* EXERCISE AIM *
Would you give again, exactly as written, the lines from the opening of the records to the line with "This module provides", that line included and pictures excluded?

=== SOURCE DATA ===

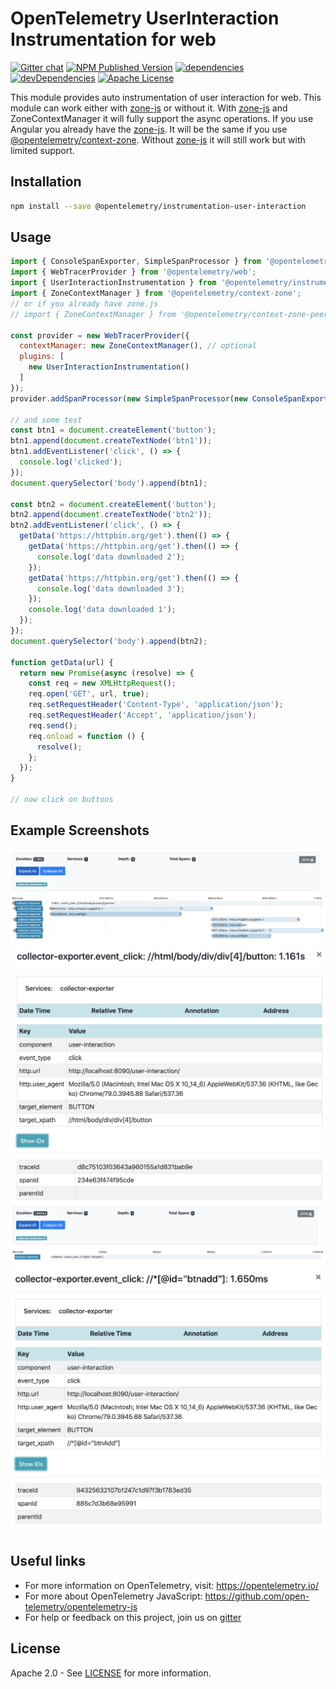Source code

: # OpenTelemetry UserInteraction Instrumentation for web
[![Gitter chat][gitter-image]][gitter-url]
[![NPM Published Version][npm-img]][npm-url]
[![dependencies][dependencies-image]][dependencies-url]
[![devDependencies][devDependencies-image]][devDependencies-url]
[![Apache License][license-image]][license-image]

This module provides auto instrumentation of user interaction for web.
This module can work either with [zone-js] or without it.
With [zone-js] and ZoneContextManager it will fully support the async operations.
If you use Angular you already have the [zone-js]. It will be the same if you use [@opentelemetry/context-zone].
Without [zone-js] it will still work but with limited support.

## Installation

```bash
npm install --save @opentelemetry/instrumentation-user-interaction
```

## Usage

```js
import { ConsoleSpanExporter, SimpleSpanProcessor } from '@opentelemetry/tracing';
import { WebTracerProvider } from '@opentelemetry/web';
import { UserInteractionInstrumentation } from '@opentelemetry/instrumentation-user-interaction';
import { ZoneContextManager } from '@opentelemetry/context-zone';
// or if you already have zone.js
// import { ZoneContextManager } from '@opentelemetry/context-zone-peer-dep';

const provider = new WebTracerProvider({
  contextManager: new ZoneContextManager(), // optional
  plugins: [
    new UserInteractionInstrumentation()
  ]
});
provider.addSpanProcessor(new SimpleSpanProcessor(new ConsoleSpanExporter()));

// and some test
const btn1 = document.createElement('button');
btn1.append(document.createTextNode('btn1'));
btn1.addEventListener('click', () => {
  console.log('clicked');
});
document.querySelector('body').append(btn1);

const btn2 = document.createElement('button');
btn2.append(document.createTextNode('btn2'));
btn2.addEventListener('click', () => {
  getData('https://httpbin.org/get').then(() => {
    getData('https://httpbin.org/get').then(() => {
      console.log('data downloaded 2');
    });
    getData('https://httpbin.org/get').then(() => {
      console.log('data downloaded 3');
    });
    console.log('data downloaded 1');
  });
});
document.querySelector('body').append(btn2);

function getData(url) {
  return new Promise(async (resolve) => {
    const req = new XMLHttpRequest();
    req.open('GET', url, true);
    req.setRequestHeader('Content-Type', 'application/json');
    req.setRequestHeader('Accept', 'application/json');
    req.send();
    req.onload = function () {
      resolve();
    };
  });
}

// now click on buttons

```

## Example Screenshots
![Screenshot of the running example](images/main.jpg)
![Screenshot of the running example](images/click.jpg)
![Screenshot of the running example](images/main-sync.jpg)
![Screenshot of the running example](images/click-sync.jpg)

## Useful links
- For more information on OpenTelemetry, visit: <https://opentelemetry.io/>
- For more about OpenTelemetry JavaScript: <https://github.com/open-telemetry/opentelemetry-js>
- For help or feedback on this project, join us on [gitter][gitter-url]

## License

Apache 2.0 - See [LICENSE][license-url] for more information.

[gitter-image]: https://badges.gitter.im/open-telemetry/opentelemetry-js.svg
[gitter-url]: https://gitter.im/open-telemetry/opentelemetry-node?utm_source=badge&utm_medium=badge&utm_campaign=pr-badge&utm_content=badge
[license-url]: https://github.com/open-telemetry/opentelemetry-js/blob/main/LICENSE
[license-image]: https://img.shields.io/badge/license-Apache_2.0-green.svg?style=flat
[dependencies-image]: https://david-dm.org/open-telemetry/opentelemetry-js/status.svg?path=packages/opentelemetry-instrumentation-user-interaction
[dependencies-url]: https://david-dm.org/open-telemetry/opentelemetry-js?path=packages%2Fopentelemetry-instrumentation-user-interaction
[devDependencies-image]: https://david-dm.org/open-telemetry/opentelemetry-js/dev-status.svg?path=packages/opentelemetry-instrumentation-user-interaction
[devDependencies-url]: https://david-dm.org/open-telemetry/opentelemetry-js?path=packages%2Fopentelemetry-instrumentation-user-interaction&type=dev
[npm-url]: https://www.npmjs.com/package/@opentelemetry/instrumentation-user-interaction
[npm-img]: https://badge.fury.io/js/%40opentelemetry%2Finstrumentation-user-interaction.svg
[zone-js]: https://www.npmjs.com/package/zone.js
[@opentelemetry/context-zone]: https://www.npmjs.com/package/@opentelemetry/context-zone

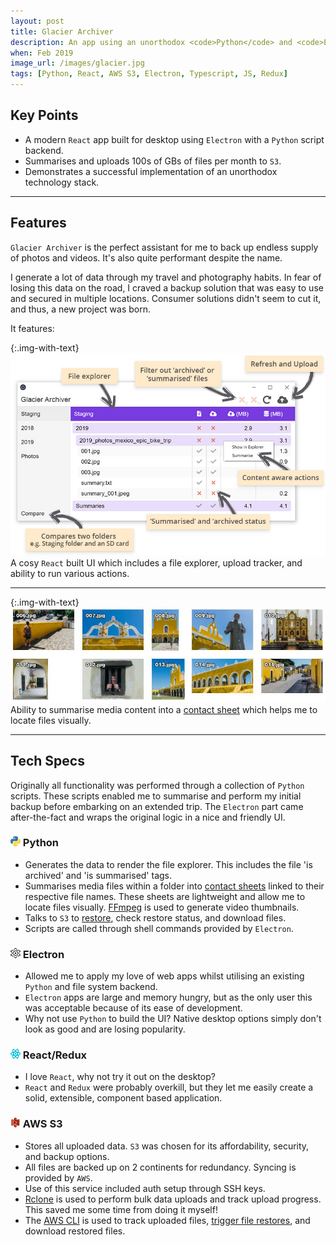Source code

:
 ```yaml
---
layout: post
title: Glacier Archiver
description: An app using an unorthodox <code>Python</code> and <code>Electron</code> combo which helps me track, summarise, and archive terabytes of media files on two continents.
when: Feb 2019
image_url: /images/glacier.jpg
tags: [Python, React, AWS S3, Electron, Typescript, JS, Redux]
---
```


## Key Points
- A modern `React` app built for desktop using `Electron` with a `Python` script backend.
- Summarises and uploads 100s of GBs of files per month to `S3`.
- Demonstrates a successful implementation of an unorthodox technology stack.

---

## Features

`Glacier Archiver` is the perfect assistant for me to back up endless supply of photos and videos. It's also quite performant despite the name.

I generate a lot of data through my travel and photography habits. In fear of losing this data on the road, I craved a backup solution that was easy to use and secured in multiple locations. Consumer solutions didn't seem to cut it, and thus, a new project was born.

It features:

{:.img-with-text}
![Glarier Archiver Summary Image](/images/glacier_summary.jpg)
A cosy `React` built UI which includes a file explorer, upload tracker, and ability to run various actions.

---

{:.img-with-text}
![Glacier Archive Example Contact Sheet](/images/glacier_contact_sheet.jpg)
Ability to summarise media content into a [contact sheet](https://en.wikipedia.org/wiki/Contact_print) which helps me to locate files visually.

---

## Tech Specs

Originally all functionality was performed through a collection of `Python` scripts. These scripts enabled me to summarise and perform my initial backup before embarking on an extended trip. The `Electron` part came after-the-fact and wraps the original logic in a nice and friendly UI.

### ![Python](/icons/python.png) Python
- Generates the data to render the file explorer. This includes the file 'is archived' and 'is summarised' tags.
- Summarises media files within a folder into [contact sheets](https://en.wikipedia.org/wiki/Contact_print) linked to their respective file names. These sheets are lightweight and allow me to locate files visually. [FFmpeg](https://ffmpeg.org/) is used to generate video thumbnails.
- Talks to `S3` to [restore](https://docs.aws.amazon.com/AmazonS3/latest/user-guide/restore-archived-objects.html), check restore status, and download files.
- Scripts are called through shell commands provided by `Electron`.

### ![Electron](/icons/electron.png) Electron
- Allowed me to apply my love of web apps whilst utilising an existing `Python` and file system backend.
- `Electron` apps are large and memory hungry, but as the only user this was acceptable because of its ease of development.
- Why not use `Python` to build the UI? Native desktop options simply don't look as good and are losing popularity.

### ![React & Redux](/icons/react.png) React/Redux
- I love `React`, why not try it out on the desktop?
- `React` and `Redux` were probably overkill, but they let me easily create a solid, extensible, component based application.

### ![AWS S3](/icons/s3.png) AWS S3
- Stores all uploaded data. `S3` was chosen for its affordability, security, and backup options.
- All files are backed up on 2 continents for redundancy. Syncing is provided by `AWS`.
- Use of this service included auth setup through SSH keys.
- [Rclone](https://rclone.org/) is used to perform bulk data uploads and track upload progress. This saved me some time from doing it myself!
- The [AWS CLI](https://aws.amazon.com/cli/) is used to track uploaded files, [trigger file restores](https://docs.aws.amazon.com/AmazonS3/latest/user-guide/restore-archived-objects.html), and download restored files.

===

* YOUR RESPONSE *
Source code

: # OpenTelemetry UserInteraction Instrumentation for web
[![Gitter chat][gitter-image]][gitter-url]
[![NPM Published Version][npm-img]][npm-url]
[![dependencies][dependencies-image]][dependencies-url]
[![devDependencies][devDependencies-image]][devDependencies-url]
[![Apache License][license-image]][license-image]

This module provides auto instrumentation of user interaction for web.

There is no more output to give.